Collected data:
::::::
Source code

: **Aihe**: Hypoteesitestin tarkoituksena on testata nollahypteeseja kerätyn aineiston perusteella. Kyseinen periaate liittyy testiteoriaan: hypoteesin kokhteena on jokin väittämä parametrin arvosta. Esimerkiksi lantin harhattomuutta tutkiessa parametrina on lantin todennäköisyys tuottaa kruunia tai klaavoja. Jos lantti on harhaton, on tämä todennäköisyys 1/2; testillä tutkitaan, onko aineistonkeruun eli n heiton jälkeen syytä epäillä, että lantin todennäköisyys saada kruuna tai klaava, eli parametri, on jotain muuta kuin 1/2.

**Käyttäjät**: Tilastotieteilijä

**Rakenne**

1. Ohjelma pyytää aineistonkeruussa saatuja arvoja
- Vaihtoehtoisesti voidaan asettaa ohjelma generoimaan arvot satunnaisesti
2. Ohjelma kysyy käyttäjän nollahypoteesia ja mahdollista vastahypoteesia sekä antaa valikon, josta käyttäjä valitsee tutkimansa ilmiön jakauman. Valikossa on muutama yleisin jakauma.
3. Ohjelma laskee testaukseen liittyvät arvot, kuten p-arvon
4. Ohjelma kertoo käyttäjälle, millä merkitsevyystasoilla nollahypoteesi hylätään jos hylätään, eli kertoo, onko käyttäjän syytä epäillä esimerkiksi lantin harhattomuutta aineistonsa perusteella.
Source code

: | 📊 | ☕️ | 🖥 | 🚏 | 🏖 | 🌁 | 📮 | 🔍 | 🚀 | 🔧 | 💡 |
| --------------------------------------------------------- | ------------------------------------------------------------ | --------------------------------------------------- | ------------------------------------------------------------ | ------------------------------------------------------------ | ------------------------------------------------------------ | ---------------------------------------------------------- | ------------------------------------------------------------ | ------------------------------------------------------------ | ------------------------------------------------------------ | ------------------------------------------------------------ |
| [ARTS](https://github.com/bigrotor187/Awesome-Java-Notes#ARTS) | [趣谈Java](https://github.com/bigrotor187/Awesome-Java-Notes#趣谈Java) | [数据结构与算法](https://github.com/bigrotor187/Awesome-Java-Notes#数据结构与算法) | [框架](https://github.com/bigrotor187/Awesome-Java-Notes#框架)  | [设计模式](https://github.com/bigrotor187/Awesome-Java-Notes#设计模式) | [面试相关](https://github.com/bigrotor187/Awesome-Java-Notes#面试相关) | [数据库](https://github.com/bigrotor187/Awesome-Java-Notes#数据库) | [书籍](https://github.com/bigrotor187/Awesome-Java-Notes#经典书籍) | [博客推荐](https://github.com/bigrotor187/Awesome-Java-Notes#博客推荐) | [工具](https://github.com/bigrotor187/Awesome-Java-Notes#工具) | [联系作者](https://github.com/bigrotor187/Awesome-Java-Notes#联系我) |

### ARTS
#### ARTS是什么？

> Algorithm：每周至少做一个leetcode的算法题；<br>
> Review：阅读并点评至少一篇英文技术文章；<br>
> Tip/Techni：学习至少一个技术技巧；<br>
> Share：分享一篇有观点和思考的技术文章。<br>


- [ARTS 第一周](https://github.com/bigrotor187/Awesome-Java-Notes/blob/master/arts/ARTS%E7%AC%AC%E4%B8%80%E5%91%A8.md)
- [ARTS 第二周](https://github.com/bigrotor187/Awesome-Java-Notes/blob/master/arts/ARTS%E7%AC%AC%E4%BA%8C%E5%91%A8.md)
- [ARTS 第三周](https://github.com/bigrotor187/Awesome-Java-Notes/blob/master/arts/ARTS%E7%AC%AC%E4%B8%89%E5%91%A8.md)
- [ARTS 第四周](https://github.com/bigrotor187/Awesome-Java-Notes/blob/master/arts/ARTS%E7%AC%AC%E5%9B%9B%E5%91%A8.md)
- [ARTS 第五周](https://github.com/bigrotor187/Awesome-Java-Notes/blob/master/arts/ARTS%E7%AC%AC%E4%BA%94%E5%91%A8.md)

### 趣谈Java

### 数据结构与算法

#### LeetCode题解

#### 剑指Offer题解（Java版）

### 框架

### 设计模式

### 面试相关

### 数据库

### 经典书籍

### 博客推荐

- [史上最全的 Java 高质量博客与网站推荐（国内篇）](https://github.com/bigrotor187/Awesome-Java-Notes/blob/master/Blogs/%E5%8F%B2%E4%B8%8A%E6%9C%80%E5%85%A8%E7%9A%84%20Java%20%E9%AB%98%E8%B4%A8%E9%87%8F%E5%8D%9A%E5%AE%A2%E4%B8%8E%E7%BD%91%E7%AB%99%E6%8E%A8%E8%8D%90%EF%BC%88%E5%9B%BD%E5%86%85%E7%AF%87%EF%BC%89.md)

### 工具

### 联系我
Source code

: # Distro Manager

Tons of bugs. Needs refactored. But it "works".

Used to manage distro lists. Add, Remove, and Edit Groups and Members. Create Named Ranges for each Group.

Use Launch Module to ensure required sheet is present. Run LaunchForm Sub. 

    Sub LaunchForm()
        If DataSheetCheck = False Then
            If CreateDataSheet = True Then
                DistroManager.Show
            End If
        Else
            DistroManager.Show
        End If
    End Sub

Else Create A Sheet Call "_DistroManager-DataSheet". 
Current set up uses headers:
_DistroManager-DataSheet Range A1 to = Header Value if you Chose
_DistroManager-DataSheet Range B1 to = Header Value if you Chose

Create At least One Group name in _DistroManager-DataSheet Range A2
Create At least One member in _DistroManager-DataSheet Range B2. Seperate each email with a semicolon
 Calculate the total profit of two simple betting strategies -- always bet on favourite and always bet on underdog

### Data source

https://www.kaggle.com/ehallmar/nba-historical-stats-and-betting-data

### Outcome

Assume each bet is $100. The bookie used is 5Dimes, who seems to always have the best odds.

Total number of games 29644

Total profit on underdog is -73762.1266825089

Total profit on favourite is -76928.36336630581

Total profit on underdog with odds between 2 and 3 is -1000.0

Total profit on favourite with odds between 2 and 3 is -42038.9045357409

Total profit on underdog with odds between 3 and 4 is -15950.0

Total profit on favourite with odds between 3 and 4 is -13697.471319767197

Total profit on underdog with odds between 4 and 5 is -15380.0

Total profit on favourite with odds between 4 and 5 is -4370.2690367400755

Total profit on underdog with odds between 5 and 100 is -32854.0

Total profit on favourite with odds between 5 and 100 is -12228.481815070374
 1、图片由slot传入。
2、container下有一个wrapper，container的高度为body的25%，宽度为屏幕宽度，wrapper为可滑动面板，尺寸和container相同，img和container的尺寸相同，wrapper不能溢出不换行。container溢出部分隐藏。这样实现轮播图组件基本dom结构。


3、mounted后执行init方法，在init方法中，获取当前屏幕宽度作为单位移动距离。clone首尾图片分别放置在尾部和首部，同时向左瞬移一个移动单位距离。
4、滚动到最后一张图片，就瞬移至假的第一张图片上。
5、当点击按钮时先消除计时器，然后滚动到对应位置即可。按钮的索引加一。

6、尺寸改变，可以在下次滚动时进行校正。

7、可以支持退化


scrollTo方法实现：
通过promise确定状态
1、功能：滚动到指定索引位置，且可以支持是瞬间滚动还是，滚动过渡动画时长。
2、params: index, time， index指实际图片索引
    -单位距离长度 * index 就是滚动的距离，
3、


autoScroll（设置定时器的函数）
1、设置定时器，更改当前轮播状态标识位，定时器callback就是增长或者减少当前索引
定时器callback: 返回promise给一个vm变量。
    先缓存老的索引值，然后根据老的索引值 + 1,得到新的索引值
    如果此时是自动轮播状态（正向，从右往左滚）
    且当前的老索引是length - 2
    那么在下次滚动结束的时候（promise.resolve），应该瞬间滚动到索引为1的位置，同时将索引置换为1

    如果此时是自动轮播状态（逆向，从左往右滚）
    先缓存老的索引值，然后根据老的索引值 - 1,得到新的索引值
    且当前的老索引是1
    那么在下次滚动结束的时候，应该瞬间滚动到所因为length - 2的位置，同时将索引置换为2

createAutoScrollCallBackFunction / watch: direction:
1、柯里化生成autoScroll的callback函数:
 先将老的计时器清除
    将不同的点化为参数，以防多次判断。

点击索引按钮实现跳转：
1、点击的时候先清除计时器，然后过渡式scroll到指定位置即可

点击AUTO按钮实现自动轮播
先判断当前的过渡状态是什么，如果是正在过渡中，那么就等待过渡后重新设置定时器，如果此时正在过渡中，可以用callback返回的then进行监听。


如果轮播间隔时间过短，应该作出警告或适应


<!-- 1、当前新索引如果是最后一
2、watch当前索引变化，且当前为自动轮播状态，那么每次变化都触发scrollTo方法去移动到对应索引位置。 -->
::::::
> **YOUR ASSIGNMENT**
For this exercise, copy word for word the line that contains "-单位距离长度 * index 就是滚动的距离，" and every line after it, ending with the last line of the entries above.

> **ANSWER AREA**
    -单位距离长度 * index 就是滚动的距离，
3、


autoScroll（设置定时器的函数）
1、设置定时器，更改当前轮播状态标识位，定时器callback就是增长或者减少当前索引
定时器callback: 返回promise给一个vm变量。
    先缓存老的索引值，然后根据老的索引值 + 1,得到新的索引值
    如果此时是自动轮播状态（正向，从右往左滚）
    且当前的老索引是length - 2
    那么在下次滚动结束的时候（promise.resolve），应该瞬间滚动到索引为1的位置，同时将索引置换为1

    如果此时是自动轮播状态（逆向，从左往右滚）
    先缓存老的索引值，然后根据老的索引值 - 1,得到新的索引值
    且当前的老索引是1
    那么在下次滚动结束的时候，应该瞬间滚动到所因为length - 2的位置，同时将索引置换为2

createAutoScrollCallBackFunction / watch: direction:
1、柯里化生成autoScroll的callback函数:
 先将老的计时器清除
    将不同的点化为参数，以防多次判断。

点击索引按钮实现跳转：
1、点击的时候先清除计时器，然后过渡式scroll到指定位置即可

点击AUTO按钮实现自动轮播
先判断当前的过渡状态是什么，如果是正在过渡中，那么就等待过渡后重新设置定时器，如果此时正在过渡中，可以用callback返回的then进行监听。


如果轮播间隔时间过短，应该作出警告或适应


<!-- 1、当前新索引如果是最后一
2、watch当前索引变化，且当前为自动轮播状态，那么每次变化都触发scrollTo方法去移动到对应索引位置。 -->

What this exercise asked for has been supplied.